You can confirm that your mobile device is using the laptop’s Internet connection by loading my HTTP Stuff page on both and making sure they have the same value for REMOTE_ADDR.

2: tcpdump

In this step we’ll capture some traffic from the mobile device.

I use tcpdump to capture the mobile device’s network requests. There are other tools you can use including Wireshark (formerly Ethereal). The tcpdump command is:

sudo tcpdump -i <iface> -n -s 0 -w <outfile> tcp or port 53

This generates a packet capture (pcap) file. You can specify any filename you want as the output file. I typically include the website I’m testing, the device I’m using, and the .pcap file extension, for example, “amazon-nexus.pcap”. Getting the correct interface is trickier. Run ifconfig -a again. For me the interface always starts with “en”, for example, “en1”. Look for an “en” interface that changed from “wifi hotspot” step 0 and now. For me it’s “en0”. I’m going to analyze http://stevesouders.com/ from my iPhone so I run this command in a shell:

sudo tcpdump -i en0 -n -s 0 -w souders-iphone.pcap tcp or port 53

Now I go to my iPhone (already connected to the “ss-laptop” wifi hotspot) and navigate to the page I want to analyze: http://stevesouders.com/. (If you’ve previously visited the page-to-be-analyzed then you might want to first clear your cache.) When it’s done loading I hit control-C to stop tcpdump. The souders-iphone.pcap file should be 300K+.

Protip: I create a BASH function to wrap the tcpdump command:

tcptrace ()
{
    if [ "" = "$1" ]; then
        declare outfile="aaa.pcap";
        echo "Using 'aaa.pcap' as the output file.";
    else
        declare outfile="$1";
    fi;
    if [ "" = "$2" ]; then
        declare iface="en1";
        echo "Using 'en1' as the interface.";
    else
        declare iface="$2";
    fi;
    sudo tcpdump -i $iface -n -s 0 -w $outfile tcp or port 53
}

With this function starting tcpdump is much simpler: tcptrace souders-iphone.pcap en0.

3: pcapperf

I use pcapperf to convert the pcap file to a HAR file and view it as a waterfall chart. pcapperf is an open source project from Bryan McQuade and Libo Song, both from Google. It’s very straightforward – simply upload the pcap file and you’ll see the waterfall chart.

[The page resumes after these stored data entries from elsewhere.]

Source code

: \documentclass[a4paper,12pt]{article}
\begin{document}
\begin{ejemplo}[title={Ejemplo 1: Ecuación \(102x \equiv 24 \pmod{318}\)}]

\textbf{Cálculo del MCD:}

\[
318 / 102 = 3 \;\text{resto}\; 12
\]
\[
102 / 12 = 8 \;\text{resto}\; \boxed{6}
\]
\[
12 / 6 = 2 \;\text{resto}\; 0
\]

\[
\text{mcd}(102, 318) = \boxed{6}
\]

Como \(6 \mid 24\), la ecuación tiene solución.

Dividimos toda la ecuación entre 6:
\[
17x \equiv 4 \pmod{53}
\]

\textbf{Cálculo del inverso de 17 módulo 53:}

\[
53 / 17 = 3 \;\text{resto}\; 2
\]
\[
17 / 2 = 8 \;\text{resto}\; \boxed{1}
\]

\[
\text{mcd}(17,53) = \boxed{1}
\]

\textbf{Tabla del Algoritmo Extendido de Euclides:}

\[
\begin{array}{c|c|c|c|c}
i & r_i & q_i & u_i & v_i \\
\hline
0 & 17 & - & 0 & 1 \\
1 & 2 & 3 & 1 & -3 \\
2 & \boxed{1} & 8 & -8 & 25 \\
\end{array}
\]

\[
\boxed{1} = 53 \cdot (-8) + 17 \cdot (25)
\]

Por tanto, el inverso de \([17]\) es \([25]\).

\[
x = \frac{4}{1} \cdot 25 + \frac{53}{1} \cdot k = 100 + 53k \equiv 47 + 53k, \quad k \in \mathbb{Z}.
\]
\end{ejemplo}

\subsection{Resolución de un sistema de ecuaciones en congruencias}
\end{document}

Behind the curtains pcapperf uses the pcap2har project to convert the pcap file to a HAR file. HAR is a file format created by Jan Odvarko, Simon Perkins, and myself in 2009. It has become the industry standard for capturing web page loading information. It’s supported by Firebug, HttpWarch, IE 9+, Chrome, ShowSlow, WebPagetest, Fiddler, dynaTrace, Charles, and 20+ more. Jan (Honza) wrote the initial specification, and now there’s a draft W3C HAR spec. So once you have a HAR file you can use that in many other tools. For example, my HAR to PageSpeed tool generates a PageSpeed report from a HAR file enabling us to get a full PageSpeed analysis on our mobile pages.

4: USB wireless adapter

The steps so far work for most mobile developers who want to see waterfall charts – most people have a laptop that can run a wifi hotspot while connected to the Internet over Ethernet. For me, however, this wasn’t enough. I often don’t have an Ethernet connection. In fact, my laptop uses wifi 90%+ of the time. I especially want to capture mobile waterfalls during presentations where there often isn’t a LAN connection. But my MacBook Air, like most laptops, only has one wireless card. So I can’t be connected to wifi AND run a wifi hotspot. I used to get around this by carrying around a wireless router in my laptop bag – isn’t that convenient! You can see how I literally danced getting that to work during a tech talk at LinkedIn.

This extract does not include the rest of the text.